The party scene that is the center of the episode advances the characters while also providing a general portrait of their existence. For Levinson a Gen Z party, with DMX blasting in the background, is like a debauched, slapstick version of Dante’s Inferno. Lexi desperately tries to find out where her sister is, while Cassie is having sex with Nate in a bathroom. Nate’s ex, Maddy (Alexa Demie), who he still pines for, of course comes knocking at the door. The solution is for Nate to insist he’s dropping a deuce while Cassie hides in the bathtub. It’s quite an ordeal for a popular girl, who then has to overhear Maddy flirting with another party goer before later wiping herself with a towel and throwing it unknowingly on Cassie’s face. Some have accused Levinson of excess, but can we really doubt this goes on during a stew of teenage hormones and alcohol? The material is raw, but not senseless. Even the abundance of penis shots in this episode are really more of a testament to the uninhibited world everyone operates in. Later Cassie will get a more serious moment when she has a talk with her own ex, McKay (Algee Smith), expressing her sense of being lost. 

Amid the party debauchery the story of Rue and Jules plays out as a dreamlike state of being apart. Jules, now with a bob, seems to be having a good time and wishes to blackout the year. Rue does some heroin in Fez’s car and wanders the party in a haze, eventually finding another attendee doing drugs in a laundry room. This remains another role demonstrating Zendaya’s range. She can be Peter Parker’s tough girlfriend in “Spider-Man: No Way Home,” and last year showed off intelligent maturity in Levinson’s otherwise sluggish “Malcolm & Marie” for Netflix. In “Euphoria,” she generates empathy through the sheer tragic plight of her character. A break-up is no excuse to relapse into a dangerous drug habit, unless you’re a lost teenager with no idea how to navigate brutally hurtful emotions. Zendaya’s scenes are the most harrowing in any moment of this show. In this episode she notices her heart rate becomes irregular and gets the other kid to crush some Adderall to fix the problem. Outside, by a small fire, Jules comes face to face with Rue and asks her when she relapsed. Rue, sending a knife to the heart, admits it began the night Jules left.

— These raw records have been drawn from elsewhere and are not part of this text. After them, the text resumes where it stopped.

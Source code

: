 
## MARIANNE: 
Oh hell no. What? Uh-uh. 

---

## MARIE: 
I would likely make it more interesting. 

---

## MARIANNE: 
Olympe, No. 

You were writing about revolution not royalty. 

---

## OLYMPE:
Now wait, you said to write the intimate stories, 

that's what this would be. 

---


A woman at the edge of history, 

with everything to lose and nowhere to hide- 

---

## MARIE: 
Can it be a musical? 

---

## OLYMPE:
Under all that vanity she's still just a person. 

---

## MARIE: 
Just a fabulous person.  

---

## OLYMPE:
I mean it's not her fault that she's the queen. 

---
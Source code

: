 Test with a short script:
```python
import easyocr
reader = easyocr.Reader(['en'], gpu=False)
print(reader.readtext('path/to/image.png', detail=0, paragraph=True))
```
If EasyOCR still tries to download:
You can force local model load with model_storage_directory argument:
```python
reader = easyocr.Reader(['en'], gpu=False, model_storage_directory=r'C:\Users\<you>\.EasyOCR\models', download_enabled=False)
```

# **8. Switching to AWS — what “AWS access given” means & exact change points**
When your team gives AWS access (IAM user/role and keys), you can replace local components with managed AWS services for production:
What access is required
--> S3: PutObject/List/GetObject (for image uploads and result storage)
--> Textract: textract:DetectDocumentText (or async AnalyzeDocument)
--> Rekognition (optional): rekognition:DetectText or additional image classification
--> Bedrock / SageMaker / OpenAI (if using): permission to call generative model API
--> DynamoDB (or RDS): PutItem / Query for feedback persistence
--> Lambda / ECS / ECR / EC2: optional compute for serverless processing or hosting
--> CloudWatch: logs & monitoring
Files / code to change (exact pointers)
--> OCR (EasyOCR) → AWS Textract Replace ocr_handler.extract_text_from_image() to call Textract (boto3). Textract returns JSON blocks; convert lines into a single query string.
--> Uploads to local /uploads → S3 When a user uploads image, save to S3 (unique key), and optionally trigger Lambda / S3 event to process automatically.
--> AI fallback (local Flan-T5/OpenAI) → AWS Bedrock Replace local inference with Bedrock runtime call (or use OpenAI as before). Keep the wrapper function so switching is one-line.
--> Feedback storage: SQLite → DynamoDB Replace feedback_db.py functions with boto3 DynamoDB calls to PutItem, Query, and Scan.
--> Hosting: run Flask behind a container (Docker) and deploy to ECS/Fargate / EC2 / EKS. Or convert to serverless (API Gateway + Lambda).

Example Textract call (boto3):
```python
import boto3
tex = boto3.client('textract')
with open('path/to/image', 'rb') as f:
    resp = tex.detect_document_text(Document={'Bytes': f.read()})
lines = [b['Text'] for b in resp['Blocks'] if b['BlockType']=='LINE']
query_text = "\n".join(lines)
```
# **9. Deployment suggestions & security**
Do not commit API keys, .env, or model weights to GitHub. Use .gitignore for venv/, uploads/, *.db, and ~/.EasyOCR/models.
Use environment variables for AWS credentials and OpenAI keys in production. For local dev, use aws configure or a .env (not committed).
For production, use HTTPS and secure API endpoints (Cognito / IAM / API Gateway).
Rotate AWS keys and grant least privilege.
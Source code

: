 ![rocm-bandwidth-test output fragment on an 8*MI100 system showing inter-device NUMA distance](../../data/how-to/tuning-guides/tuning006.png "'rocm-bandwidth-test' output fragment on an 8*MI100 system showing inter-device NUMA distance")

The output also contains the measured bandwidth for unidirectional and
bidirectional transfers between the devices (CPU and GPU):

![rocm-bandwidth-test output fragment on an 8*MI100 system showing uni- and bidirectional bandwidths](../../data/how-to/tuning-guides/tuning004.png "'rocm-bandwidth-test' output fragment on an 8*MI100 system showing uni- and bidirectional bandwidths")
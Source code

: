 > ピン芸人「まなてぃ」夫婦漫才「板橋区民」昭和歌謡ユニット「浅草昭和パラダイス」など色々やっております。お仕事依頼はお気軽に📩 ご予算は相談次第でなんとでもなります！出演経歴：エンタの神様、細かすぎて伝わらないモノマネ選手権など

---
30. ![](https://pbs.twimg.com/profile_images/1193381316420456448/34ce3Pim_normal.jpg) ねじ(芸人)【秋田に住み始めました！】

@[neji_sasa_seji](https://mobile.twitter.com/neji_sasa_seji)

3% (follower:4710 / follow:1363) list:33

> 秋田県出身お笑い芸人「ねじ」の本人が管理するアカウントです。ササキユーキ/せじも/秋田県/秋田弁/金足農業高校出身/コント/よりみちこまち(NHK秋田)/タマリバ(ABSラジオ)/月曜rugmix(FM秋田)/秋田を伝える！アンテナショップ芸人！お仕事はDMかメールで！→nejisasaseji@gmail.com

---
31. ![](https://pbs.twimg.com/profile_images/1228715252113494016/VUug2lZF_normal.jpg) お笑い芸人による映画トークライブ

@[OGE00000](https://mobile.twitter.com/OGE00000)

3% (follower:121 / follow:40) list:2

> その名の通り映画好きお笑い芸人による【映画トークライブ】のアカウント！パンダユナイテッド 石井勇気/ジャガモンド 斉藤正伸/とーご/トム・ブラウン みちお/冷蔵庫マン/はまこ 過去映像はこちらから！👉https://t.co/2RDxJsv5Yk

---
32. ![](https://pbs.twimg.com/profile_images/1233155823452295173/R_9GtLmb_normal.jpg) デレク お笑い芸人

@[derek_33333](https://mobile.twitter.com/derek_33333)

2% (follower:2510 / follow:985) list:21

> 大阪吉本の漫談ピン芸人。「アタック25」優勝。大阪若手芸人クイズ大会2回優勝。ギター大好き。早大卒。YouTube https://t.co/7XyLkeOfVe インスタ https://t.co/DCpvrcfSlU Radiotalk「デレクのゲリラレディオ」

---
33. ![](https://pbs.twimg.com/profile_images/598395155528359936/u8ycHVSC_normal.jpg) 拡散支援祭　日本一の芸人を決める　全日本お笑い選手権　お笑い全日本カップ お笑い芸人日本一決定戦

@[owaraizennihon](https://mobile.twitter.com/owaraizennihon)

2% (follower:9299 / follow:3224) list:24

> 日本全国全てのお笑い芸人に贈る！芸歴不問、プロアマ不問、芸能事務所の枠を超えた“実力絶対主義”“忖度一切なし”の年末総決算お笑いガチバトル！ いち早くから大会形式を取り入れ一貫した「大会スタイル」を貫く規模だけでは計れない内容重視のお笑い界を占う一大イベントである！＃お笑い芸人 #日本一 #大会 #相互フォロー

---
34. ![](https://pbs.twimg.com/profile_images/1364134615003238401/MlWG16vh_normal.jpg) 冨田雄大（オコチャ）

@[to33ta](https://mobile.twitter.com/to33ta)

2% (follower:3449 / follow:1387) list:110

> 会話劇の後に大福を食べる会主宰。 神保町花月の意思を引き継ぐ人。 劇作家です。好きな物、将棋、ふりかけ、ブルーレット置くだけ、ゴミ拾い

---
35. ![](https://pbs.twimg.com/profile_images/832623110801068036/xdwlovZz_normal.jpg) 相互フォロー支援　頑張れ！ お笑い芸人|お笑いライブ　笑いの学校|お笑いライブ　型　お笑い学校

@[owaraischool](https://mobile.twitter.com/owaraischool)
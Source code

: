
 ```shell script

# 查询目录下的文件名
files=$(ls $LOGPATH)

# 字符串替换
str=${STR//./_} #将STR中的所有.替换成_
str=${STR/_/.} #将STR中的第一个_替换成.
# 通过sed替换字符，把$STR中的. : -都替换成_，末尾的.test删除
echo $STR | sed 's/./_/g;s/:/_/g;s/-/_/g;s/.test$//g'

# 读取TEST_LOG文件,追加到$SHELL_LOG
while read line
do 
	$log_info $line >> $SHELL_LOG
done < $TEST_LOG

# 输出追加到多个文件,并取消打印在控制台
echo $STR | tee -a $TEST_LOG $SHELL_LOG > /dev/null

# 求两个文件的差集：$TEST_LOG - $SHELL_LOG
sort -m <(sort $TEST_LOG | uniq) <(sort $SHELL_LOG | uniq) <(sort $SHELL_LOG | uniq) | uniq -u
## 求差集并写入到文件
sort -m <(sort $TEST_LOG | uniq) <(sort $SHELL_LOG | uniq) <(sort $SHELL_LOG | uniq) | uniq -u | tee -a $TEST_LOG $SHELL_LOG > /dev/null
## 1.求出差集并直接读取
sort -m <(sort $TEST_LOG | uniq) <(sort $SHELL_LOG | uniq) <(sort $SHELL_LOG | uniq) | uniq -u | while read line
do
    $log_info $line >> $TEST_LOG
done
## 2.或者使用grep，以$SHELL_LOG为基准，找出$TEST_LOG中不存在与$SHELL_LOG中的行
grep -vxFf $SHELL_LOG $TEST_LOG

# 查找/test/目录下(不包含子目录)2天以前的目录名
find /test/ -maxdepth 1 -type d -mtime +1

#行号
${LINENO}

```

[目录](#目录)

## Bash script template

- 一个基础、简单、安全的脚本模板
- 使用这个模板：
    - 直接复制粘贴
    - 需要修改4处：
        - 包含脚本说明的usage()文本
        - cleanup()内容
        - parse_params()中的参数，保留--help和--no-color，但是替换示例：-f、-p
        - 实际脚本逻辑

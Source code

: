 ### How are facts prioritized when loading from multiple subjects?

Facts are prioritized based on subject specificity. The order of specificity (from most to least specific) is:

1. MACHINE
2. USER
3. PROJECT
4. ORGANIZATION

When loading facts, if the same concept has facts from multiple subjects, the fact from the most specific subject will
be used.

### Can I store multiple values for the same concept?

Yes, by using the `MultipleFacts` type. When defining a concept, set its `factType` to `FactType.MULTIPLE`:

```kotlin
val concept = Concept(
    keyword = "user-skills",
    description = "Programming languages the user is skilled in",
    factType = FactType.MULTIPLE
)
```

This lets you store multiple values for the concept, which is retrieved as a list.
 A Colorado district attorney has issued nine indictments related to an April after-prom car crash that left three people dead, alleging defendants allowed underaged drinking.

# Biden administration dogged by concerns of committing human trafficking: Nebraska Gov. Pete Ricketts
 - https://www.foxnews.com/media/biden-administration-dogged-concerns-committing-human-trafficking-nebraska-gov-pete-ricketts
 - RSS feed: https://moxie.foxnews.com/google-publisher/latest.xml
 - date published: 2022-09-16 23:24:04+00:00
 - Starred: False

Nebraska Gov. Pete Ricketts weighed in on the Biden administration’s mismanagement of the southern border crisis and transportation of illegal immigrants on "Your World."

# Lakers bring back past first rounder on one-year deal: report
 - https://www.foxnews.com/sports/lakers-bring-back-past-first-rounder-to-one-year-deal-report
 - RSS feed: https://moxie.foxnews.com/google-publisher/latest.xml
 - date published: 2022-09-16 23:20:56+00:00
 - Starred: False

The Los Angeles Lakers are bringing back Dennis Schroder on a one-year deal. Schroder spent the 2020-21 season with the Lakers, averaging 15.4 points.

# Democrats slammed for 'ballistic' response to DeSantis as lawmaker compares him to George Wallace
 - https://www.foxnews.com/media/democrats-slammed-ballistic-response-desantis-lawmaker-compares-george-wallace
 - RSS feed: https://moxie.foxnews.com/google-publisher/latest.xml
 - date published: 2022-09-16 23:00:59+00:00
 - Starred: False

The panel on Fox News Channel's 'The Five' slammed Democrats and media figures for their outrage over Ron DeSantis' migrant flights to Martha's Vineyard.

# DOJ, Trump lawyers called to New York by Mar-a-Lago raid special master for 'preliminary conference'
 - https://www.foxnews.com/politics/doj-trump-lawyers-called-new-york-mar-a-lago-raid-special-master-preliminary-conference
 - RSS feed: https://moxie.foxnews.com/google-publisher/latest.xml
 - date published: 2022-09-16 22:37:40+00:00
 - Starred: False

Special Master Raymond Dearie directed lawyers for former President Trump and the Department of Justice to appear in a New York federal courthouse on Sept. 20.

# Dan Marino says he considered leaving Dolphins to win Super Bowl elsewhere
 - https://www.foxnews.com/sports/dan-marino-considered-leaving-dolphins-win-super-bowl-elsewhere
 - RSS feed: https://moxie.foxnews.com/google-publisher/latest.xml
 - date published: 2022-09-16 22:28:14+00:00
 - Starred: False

For all its neon-lit bleakness, and this is surely one of TV’s most visually exhilarating shows, Levinson still finds moments of tenderness. Amid all the sneaky guys and creeps, it’s Fez who has a genuinely sweet conversation with Lexi about God and history. She knows what he is, yet gives him her number. Rue and Jules admit they miss each other and will kiss when the new year begins at midnight. Maybe there is hope. It can also be easily shattered. The final moment of the premiere sees Fez approach Nate, who reported him and Ashtray to the police last season, at the bar and smash a bottle on his head, before proceeding to beat his face into a bloody pulp. Vicious and emotive, “Euphoria” commences its second season with an artistry missing in so many other shows about youth. And yet, it isn’t just about Gen Z, it’s about America as well. We’re a society where suburbia and the underbelly flirt with each other, while sex and violence mix with loneliness in a powerful whirlwind. 

Euphoria” season two premieres Jan. 9 and airs Sundays at 9 p.m. ET on HBO.